» **Exercise objective**: Look through the entries below and return all lines including the word "home".

» **Collected data**:

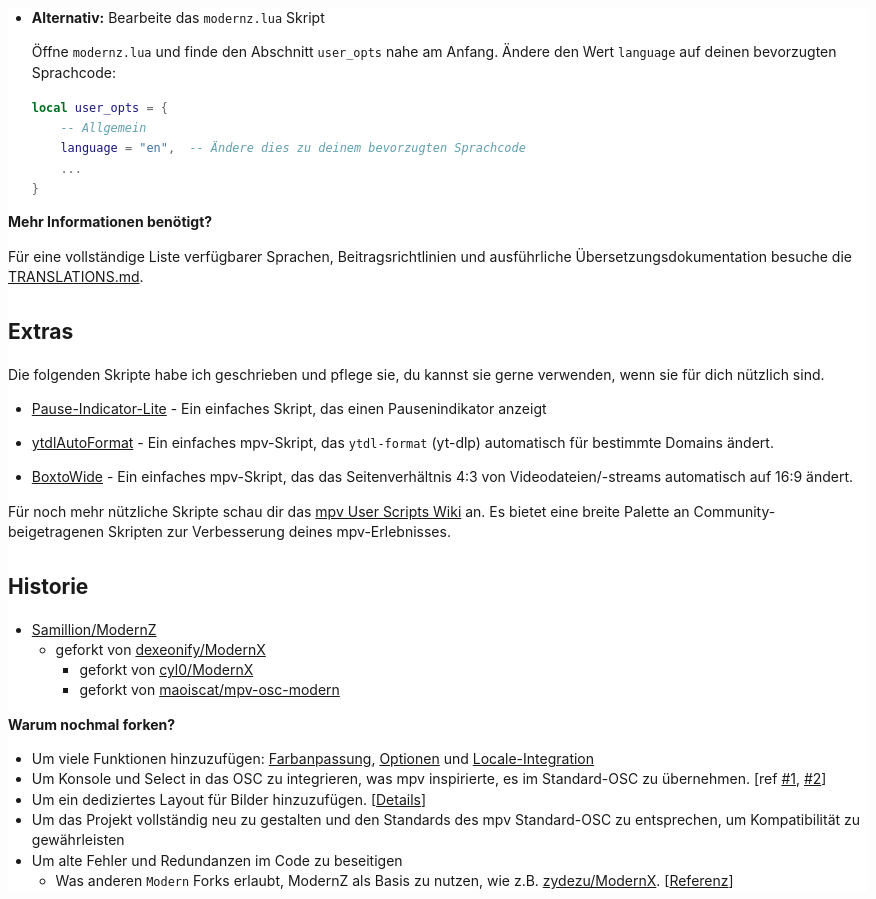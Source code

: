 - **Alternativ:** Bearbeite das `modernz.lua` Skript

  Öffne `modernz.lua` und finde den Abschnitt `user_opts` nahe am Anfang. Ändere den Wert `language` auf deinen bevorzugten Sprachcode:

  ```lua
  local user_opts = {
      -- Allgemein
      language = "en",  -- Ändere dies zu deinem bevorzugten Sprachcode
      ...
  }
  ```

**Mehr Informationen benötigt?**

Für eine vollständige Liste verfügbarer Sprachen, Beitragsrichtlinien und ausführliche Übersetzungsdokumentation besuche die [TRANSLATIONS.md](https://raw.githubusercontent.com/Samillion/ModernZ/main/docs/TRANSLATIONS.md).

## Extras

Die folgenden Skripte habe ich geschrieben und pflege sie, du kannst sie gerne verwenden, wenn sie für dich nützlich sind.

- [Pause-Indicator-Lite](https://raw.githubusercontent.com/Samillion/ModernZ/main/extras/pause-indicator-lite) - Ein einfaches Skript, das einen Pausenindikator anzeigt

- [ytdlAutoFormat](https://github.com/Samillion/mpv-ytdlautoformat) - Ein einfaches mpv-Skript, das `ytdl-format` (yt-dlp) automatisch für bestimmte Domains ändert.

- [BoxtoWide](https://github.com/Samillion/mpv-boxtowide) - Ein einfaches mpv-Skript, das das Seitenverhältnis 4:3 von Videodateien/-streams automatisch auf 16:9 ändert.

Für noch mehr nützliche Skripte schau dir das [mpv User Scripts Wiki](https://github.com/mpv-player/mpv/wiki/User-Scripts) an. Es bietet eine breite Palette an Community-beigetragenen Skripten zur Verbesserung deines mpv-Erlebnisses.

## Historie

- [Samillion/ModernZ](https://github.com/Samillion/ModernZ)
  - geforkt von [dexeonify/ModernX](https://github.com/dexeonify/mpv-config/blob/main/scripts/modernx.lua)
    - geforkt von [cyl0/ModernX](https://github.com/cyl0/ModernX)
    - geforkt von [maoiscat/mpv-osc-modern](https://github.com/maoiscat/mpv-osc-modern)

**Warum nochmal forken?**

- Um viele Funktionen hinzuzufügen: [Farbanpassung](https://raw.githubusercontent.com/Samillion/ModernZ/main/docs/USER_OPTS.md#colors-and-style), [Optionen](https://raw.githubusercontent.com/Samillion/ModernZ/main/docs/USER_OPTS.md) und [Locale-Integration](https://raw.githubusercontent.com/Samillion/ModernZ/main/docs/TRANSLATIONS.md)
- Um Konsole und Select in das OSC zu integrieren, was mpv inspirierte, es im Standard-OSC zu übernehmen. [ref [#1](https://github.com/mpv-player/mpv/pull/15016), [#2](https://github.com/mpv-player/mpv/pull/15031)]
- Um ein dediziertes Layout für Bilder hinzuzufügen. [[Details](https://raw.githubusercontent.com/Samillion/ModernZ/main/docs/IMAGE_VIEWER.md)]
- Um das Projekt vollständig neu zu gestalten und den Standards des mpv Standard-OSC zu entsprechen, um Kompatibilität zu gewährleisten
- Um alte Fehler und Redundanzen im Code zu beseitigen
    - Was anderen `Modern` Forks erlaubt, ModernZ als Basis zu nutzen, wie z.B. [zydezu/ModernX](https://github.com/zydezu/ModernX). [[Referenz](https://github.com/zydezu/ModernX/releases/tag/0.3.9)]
...
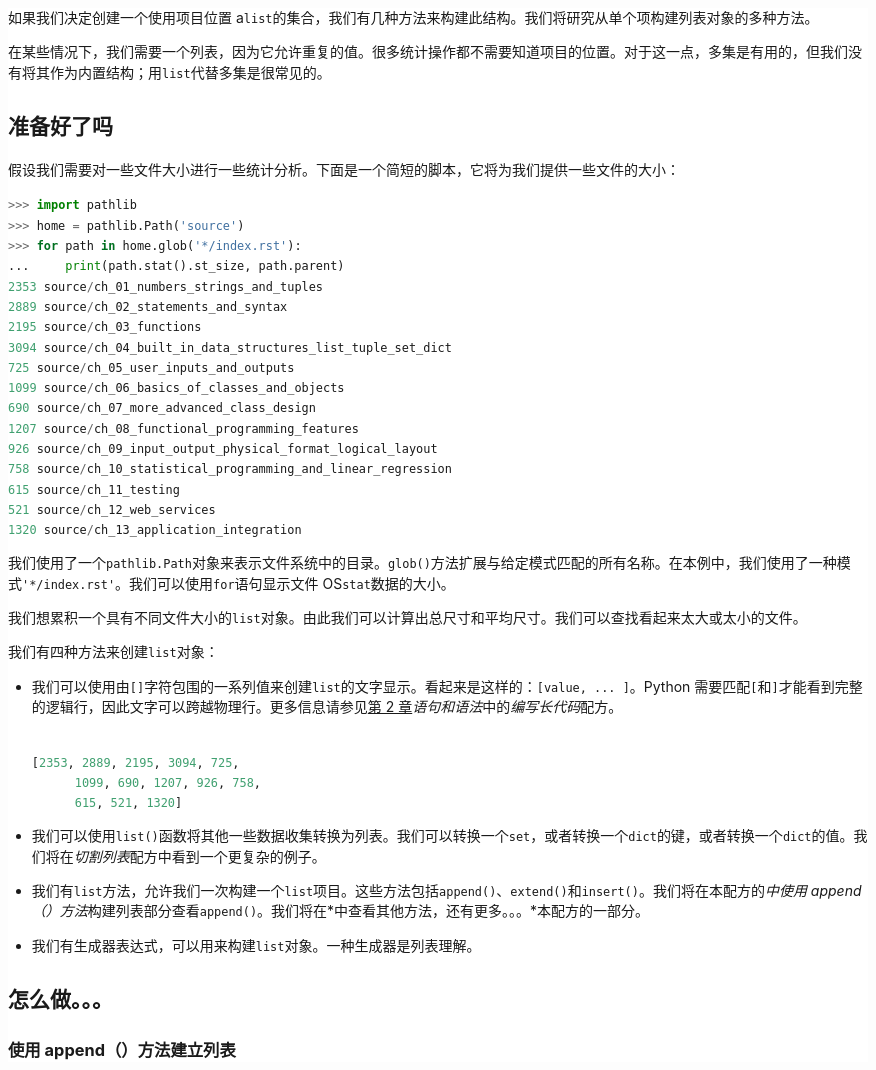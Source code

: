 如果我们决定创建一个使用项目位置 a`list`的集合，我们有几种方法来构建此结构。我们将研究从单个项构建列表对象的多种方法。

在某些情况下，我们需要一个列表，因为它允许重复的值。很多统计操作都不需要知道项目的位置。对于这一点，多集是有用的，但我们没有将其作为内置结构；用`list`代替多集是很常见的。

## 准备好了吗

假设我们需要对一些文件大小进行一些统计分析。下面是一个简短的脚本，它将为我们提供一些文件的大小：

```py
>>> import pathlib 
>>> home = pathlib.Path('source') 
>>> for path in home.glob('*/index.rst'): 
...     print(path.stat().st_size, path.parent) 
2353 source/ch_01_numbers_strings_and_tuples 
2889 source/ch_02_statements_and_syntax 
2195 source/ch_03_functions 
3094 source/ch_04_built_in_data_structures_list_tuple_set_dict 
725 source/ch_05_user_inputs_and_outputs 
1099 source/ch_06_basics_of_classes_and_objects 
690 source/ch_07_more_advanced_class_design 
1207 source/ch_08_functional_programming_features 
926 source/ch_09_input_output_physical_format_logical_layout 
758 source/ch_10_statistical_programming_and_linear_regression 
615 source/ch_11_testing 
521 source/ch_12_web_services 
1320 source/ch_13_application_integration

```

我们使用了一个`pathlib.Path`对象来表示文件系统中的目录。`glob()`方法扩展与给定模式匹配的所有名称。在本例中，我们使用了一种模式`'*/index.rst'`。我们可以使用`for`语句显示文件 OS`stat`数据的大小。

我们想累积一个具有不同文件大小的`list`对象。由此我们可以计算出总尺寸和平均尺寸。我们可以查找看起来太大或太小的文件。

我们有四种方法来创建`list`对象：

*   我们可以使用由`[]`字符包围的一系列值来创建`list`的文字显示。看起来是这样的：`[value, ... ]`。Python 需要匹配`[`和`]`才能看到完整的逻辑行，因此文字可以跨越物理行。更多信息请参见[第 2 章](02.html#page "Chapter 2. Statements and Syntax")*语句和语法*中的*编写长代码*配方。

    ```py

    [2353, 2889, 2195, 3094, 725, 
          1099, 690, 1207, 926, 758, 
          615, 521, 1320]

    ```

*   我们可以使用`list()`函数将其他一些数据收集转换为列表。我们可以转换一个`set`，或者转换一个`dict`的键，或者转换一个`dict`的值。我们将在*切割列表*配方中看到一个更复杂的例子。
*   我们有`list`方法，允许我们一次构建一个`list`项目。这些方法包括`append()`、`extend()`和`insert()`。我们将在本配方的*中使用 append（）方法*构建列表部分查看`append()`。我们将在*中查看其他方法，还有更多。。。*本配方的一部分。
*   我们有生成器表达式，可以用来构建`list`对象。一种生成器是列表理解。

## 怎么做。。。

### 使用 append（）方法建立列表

» **The completed task**:
>>> home = pathlib.Path('source') 
>>> for path in home.glob('*/index.rst'): 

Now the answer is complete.